Mother's Day Ideas? says
None of the pools around us open for 2 more weeks unfortunately. And I looked at the the nearby “local” resort (which does have an open pool), but they are booked solid. I may go pick up a kiddie pool for the backyard – the baby loves to swim.
Anon in NYC says
There’s an art museum near me that has a big open space on one floor where a lot of people bring their kids during bad weather. It’s a way to get out of the house but also be indoors, and where your kid won’t wreck anything! I would never have realized this until another family suggested meeting up there. Maybe one of the museums near you has a similar set up?
Mother's Day Ideas? says
Thanks.
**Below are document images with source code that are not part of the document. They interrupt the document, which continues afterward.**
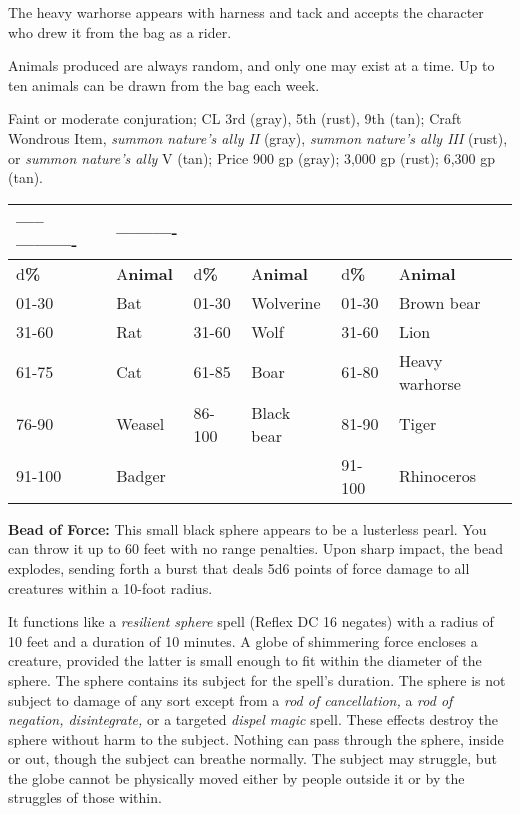 \documentclass{article}
\begin{document}
The heavy warhorse appears with harness and tack and accepts the character who 
drew it from the bag as a rider.

Animals produced are always random, and only one may exist at a time. Up to ten 
animals can be drawn from the bag each week.

Faint or moderate conjuration; CL 3rd (gray), 5th (rust), 9th (tan); Craft Wondrous 
Item, \textit{summon nature's ally II }(gray), \textit{summon nature's ally III 
}(rust), or \textit{summon nature's ally }V (tan); Price 900 gp (gray); 3,000 gp 
(rust); 6,300 gp (tan).

\begin{tabular}{|>{\raggedright}p{33pt}|>{\raggedright}p{35pt}|>{\raggedright}p{33pt}|>{\raggedright}p{46pt}|>{\raggedright}p{33pt}|>{\raggedright}p{69pt}|}
\hline
-----\multicolumn{2}{|p{69pt}|}{ \textit{\textbf{Gray ------}}}---------- & \multicolumn{2}{p{80pt}|}{ 
\textit{\textbf{Rust --------}}}---------- & \multicolumn{2}{p{102pt}|}{ \textit{\textbf{Tan 
----------}}}\tabularnewline
\hline
d\textbf{\%} & A\textbf{nimal} & d\textbf{\%} & A\textbf{nimal} & d\textbf{\%} & A\textbf{nimal}\tabularnewline
\hline
01-30 & Bat & 01-30 & Wolverine & 01-30 & Brown bear\tabularnewline
\hline
31-60 & Rat & 31-60 & Wolf & 31-60 & Lion\tabularnewline
\hline
61-75 & Cat & 61-85 & Boar & 61-80 & Heavy warhorse\tabularnewline
\hline
76-90 & Weasel & 86-100 & Black bear & 81-90 & Tiger\tabularnewline
\hline
91-100 & Badger &  &  & 91-100 & Rhinoceros\tabularnewline
\hline
\end{tabular}

\textbf{Bead of Force:} This small black sphere appears to be a lusterless pearl. 
You can throw it up to 60 feet with no range penalties. Upon sharp impact, the 
bead explodes, sending forth a burst that deals 5d6 points of force damage to all 
creatures within a 10-foot radius.

It functions like a\textit{ resilient sphere }spell (Reflex DC 16 negates) with 
a radius of 10 feet and a duration of 10 minutes. A globe of shimmering force encloses 
a creature, provided the latter is small enough to fit within the diameter of the 
sphere. The sphere contains its subject for the spell's duration. The sphere is 
not subject to damage of any sort except from a \textit{rod of cancellation, }a 
\textit{rod of negation, disintegrate, }or a targeted \textit{dispel magic }spell. 
These effects destroy the sphere without harm to the subject. Nothing can pass 
through the sphere, inside or out, though the subject can breathe normally. The 
subject may struggle, but the globe cannot be physically moved either by people 
outside it or by the struggles of those within.
\end{document}
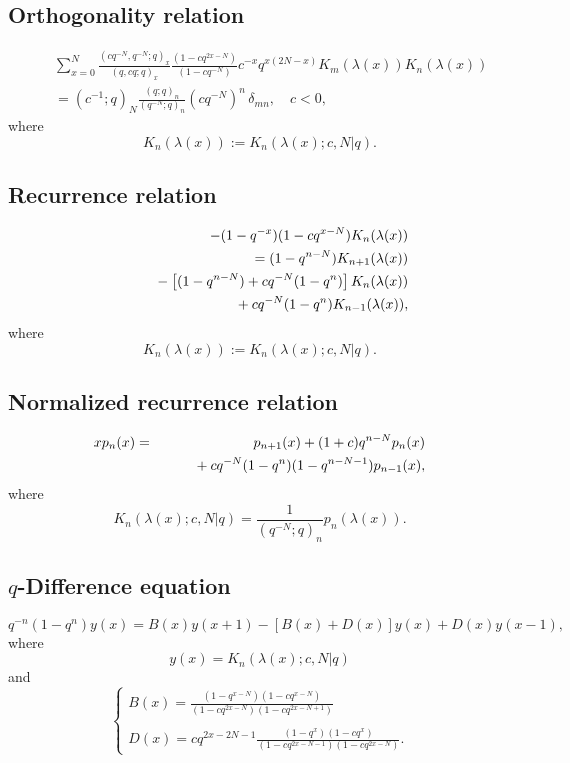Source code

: \documentclass[envcountchap,graybox]{svmono}
\newcommand{\mathindent}{\hspace{7.5mm}}
\begin{document}
{\subsection*{Orthogonality relation}
\begin{eqnarray}
\label{OrtDualqKrawtchouk}
& &\sum_{x=0}^N\frac{(cq^{-N},q^{-N};q)_x}{(q,cq;q)_x}
\frac{(1-cq^{2x-N})}{(1-cq^{-N})}c^{-x}q^{x(2N-x)}K_m(\lambda(x))K_n(\lambda(x))\nonumber\\
& &{}=(c^{-1};q)_N\frac{(q;q)_n}{(q^{-N};q)_n}(cq^{-N})^n\,\delta_{mn},\quad c<0,
\end{eqnarray}
where
$$K_n(\lambda(x)):=K_n(\lambda(x);c,N|q).$$

\newpage

\subsection*{Recurrence relation}
\begin{eqnarray}
\label{RecDualqKrawtchouk}
& &-(1-q^{-x})(1-cq^{x-N})K_n(\lambda(x))\nonumber\\
& &{}=(1-q^{n-N})K_{n+1}(\lambda(x))\nonumber\\
& &{}\mathindent{}-\left[(1-q^{n-N})+cq^{-N}(1-q^n)\right]K_n(\lambda(x))\nonumber\\
& &{}\mathindent\mathindent{}+cq^{-N}(1-q^n)K_{n-1}(\lambda(x)),
\end{eqnarray}
where
$$K_n(\lambda(x)):=K_n(\lambda(x);c,N|q).$$

\subsection*{Normalized recurrence relation}
\begin{eqnarray}
\label{NormRecDualqKrawtchouk}
xp_n(x)&=&p_{n+1}(x)+(1+c)q^{n-N}p_n(x)\nonumber\\
& &{}\mathindent{}+cq^{-N}(1-q^n)(1-q^{n-N-1})p_{n-1}(x),
\end{eqnarray}
where
$$K_n(\lambda(x);c,N|q)=\frac{1}{(q^{-N};q)_n}p_n(\lambda(x)).$$

\subsection*{$q$-Difference equation}
\begin{equation}
\label{dvDualqKrawtchouk}
q^{-n}(1-q^n)y(x)=B(x)y(x+1)-\left[B(x)+D(x)\right]y(x)+D(x)y(x-1),
\end{equation}
where
$$y(x)=K_n(\lambda(x);c,N|q)$$
and
$$\left\{\begin{array}{l}\displaystyle B(x)=\frac{(1-q^{x-N})(1-cq^{x-N})}{(1-cq^{2x-N})(1-cq^{2x-N+1})}\\
\\
\displaystyle D(x)=cq^{2x-2N-1}\frac{(1-q^x)(1-cq^x)}{(1-cq^{2x-N-1})(1-cq^{2x-N})}.\end{array}\right.$$

}
\end{document}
Will look into this.
Amelia Bedelia says
you are in DC, right? the portrait gallery is awesome for this. the atrium has water feature on the floor to play and it is bright and airy and FREE. we go all the time and my kiddos love it.
NewMomAnon says
Second this! We have a local art museum that actually has a dedicated space for families with little kiddos.
Anon says
Our local library (and several of the surrounding suburbs) has a huge children’s area with large play spaces. On “busy” weekends they put out these giant foam blocks in a separate area for bigger kids, and then younger kids can play with the puppets and activity boards. You could check yours out as well.
Legally Brunette says
I’m also in DC. We plan to pack a picnic and go to the Butterfly exhibit at Brookside Gardens (live butterflies). It’s supposed to be lovely, we have never been. There is a children’s garden with a treehouse for the kids to climb, a tortoise pond and tons of other stuff to do (it’s 50 acres, evidently). It opens at 9 am, and we plan to go on the early side to avoid the heat.
Last year, we packed a picnic (see a trend here? :)) and went to the National Arboretum which was so beautiful.
Amelia Bedelia says
the butterfly exhibit is back? wonderful!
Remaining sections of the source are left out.